Lily drew up the neckline of her nightgown to dab at her eyes and then pushed it back into place. She took a steadying breath. “I want to tell you. You might be the only person in Frost Falls who doesn’t know at least some version of what went on during my marriage.”

“You’re exaggerating.”

“Some. Not as much as you might think. There was a time when I would have answered your question differently. I would have told you why Jeremiah did the things he did to me. I was an inadequate, miserable wife. I couldn’t satisfy him in the kitchen, in public, or in the bedroom. He was the hard worker. I was lazy. He didn’t like to see me sitting because he was on his feet all day. He said I coddled his children, that I was turning Clay into a mama’s boy. I couldn’t fix my hair the way he liked it. I didn’t dress his children properly. Dinner was late. Dinner was early. Dinner was cold. I burnt the coffee. The floor wasn’t clean. I used too many lamps. I spent too much at the butcher.

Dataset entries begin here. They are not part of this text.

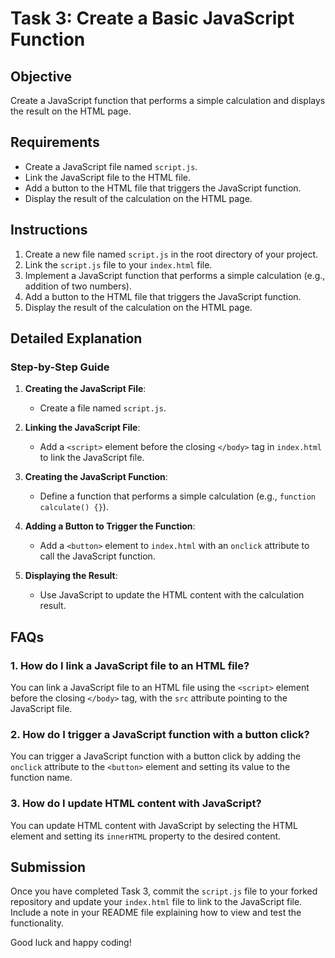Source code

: # Task 3: Create a Basic JavaScript Function

## Objective

Create a JavaScript function that performs a simple calculation and displays the result on the HTML page.

## Requirements

- Create a JavaScript file named `script.js`.
- Link the JavaScript file to the HTML file.
- Add a button to the HTML file that triggers the JavaScript function.
- Display the result of the calculation on the HTML page.

## Instructions

1. Create a new file named `script.js` in the root directory of your project.
2. Link the `script.js` file to your `index.html` file.
3. Implement a JavaScript function that performs a simple calculation (e.g., addition of two numbers).
4. Add a button to the HTML file that triggers the JavaScript function.
5. Display the result of the calculation on the HTML page.

## Detailed Explanation

### Step-by-Step Guide

1. **Creating the JavaScript File**:
   - Create a file named `script.js`.

2. **Linking the JavaScript File**:
   - Add a `<script>` element before the closing `</body>` tag in `index.html` to link the JavaScript file.

3. **Creating the JavaScript Function**:
   - Define a function that performs a simple calculation (e.g., `function calculate() {}`).

4. **Adding a Button to Trigger the Function**:
   - Add a `<button>` element to `index.html` with an `onclick` attribute to call the JavaScript function.

5. **Displaying the Result**:
   - Use JavaScript to update the HTML content with the calculation result.

## FAQs

### 1. How do I link a JavaScript file to an HTML file?

You can link a JavaScript file to an HTML file using the `<script>` element before the closing `</body>` tag, with the `src` attribute pointing to the JavaScript file.

### 2. How do I trigger a JavaScript function with a button click?

You can trigger a JavaScript function with a button click by adding the `onclick` attribute to the `<button>` element and setting its value to the function name.

### 3. How do I update HTML content with JavaScript?

You can update HTML content with JavaScript by selecting the HTML element and setting its `innerHTML` property to the desired content.

## Submission

Once you have completed Task 3, commit the `script.js` file to your forked repository and update your `index.html` file to link to the JavaScript file. Include a note in your README file explaining how to view and test the functionality.

Good luck and happy coding!
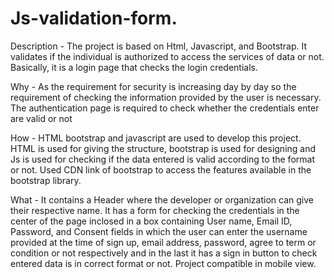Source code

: # Js-validation-form.

Description - The project is based on Html, Javascript, and Bootstrap. It validates if the individual is authorized to access the services of data or not. Basically, it is a login page that checks the login credentials.

Why -  As the requirement for security is increasing day by day so the requirement of checking the information provided by the user is necessary. The authentication page is required to check whether the credentials enter are valid or not

How - HTML bootstrap and javascript are used to develop this project. HTML is used for giving the structure, bootstrap is used for designing and Js is used for checking if the data entered is valid according to the format or not. Used CDN link of bootstrap to access the features available in the bootstrap 
library.
 
What -  It contains a Header where the developer or organization can give their respective name. It has a form for checking the credentials in the center of the page inclosed in a box containing User name, Email ID, Password, and Consent fields in which the user can enter the username provided at the time of sign up, email address, password, agree to term or condition or not respectively and in the last it has a sign in button to check entered data is in correct format or not. Project compatible in mobile view.
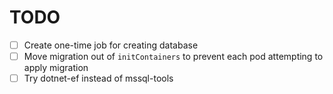 # TODO

- [ ] Create one-time job for creating database
- [ ] Move migration out of `initContainers` to prevent each pod attempting to apply migration
- [ ] Try dotnet-ef instead of mssql-tools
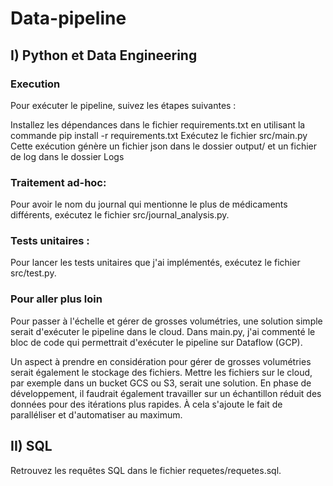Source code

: # Data-pipeline


## I) Python et Data Engineering
### Execution
Pour exécuter le pipeline, suivez les étapes suivantes :

Installez les dépendances dans le fichier requirements.txt en utilisant la commande pip install -r requirements.txt
Exécutez le fichier src/main.py
Cette exécution génère un fichier json dans le dossier output/ et un fichier de log dans le dossier Logs

### Traitement ad-hoc:
Pour avoir le nom du journal qui mentionne le plus de médicaments différents, exécutez le fichier src/journal_analysis.py.

### Tests unitaires :
Pour lancer les tests unitaires que j'ai implémentés, exécutez le fichier src/test.py.

### Pour aller plus loin
Pour passer à l'échelle et gérer de grosses volumétries, une solution simple serait d'exécuter le pipeline dans le cloud. Dans main.py, j'ai commenté le bloc de code qui permettrait d'exécuter le pipeline sur Dataflow (GCP).

Un aspect à prendre en considération pour gérer de grosses volumétries serait également le stockage des fichiers. Mettre les fichiers sur le cloud, par exemple dans un bucket GCS ou S3, serait une solution. En phase de développement, il faudrait également travailler sur un échantillon réduit des données pour des itérations plus rapides. À cela s'ajoute le fait de paralléliser et d'automatiser au maximum.

## II) SQL
Retrouvez les requêtes SQL dans le fichier requetes/requetes.sql.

There were so many things I did wrong, but when he was drinking, everything could be exactly as he wished and it still wouldn’t be right.

“Ben wanted me to press charges or take the children and leave. I wouldn’t. Jeremiah loved us, I told him, and I believed it. He provided for us, and we were dependent on him. I was his wife and it was my duty to stay with him. For better or worse. It didn’t matter that it was almost always worse. I never once thought that I could raise the children without him.”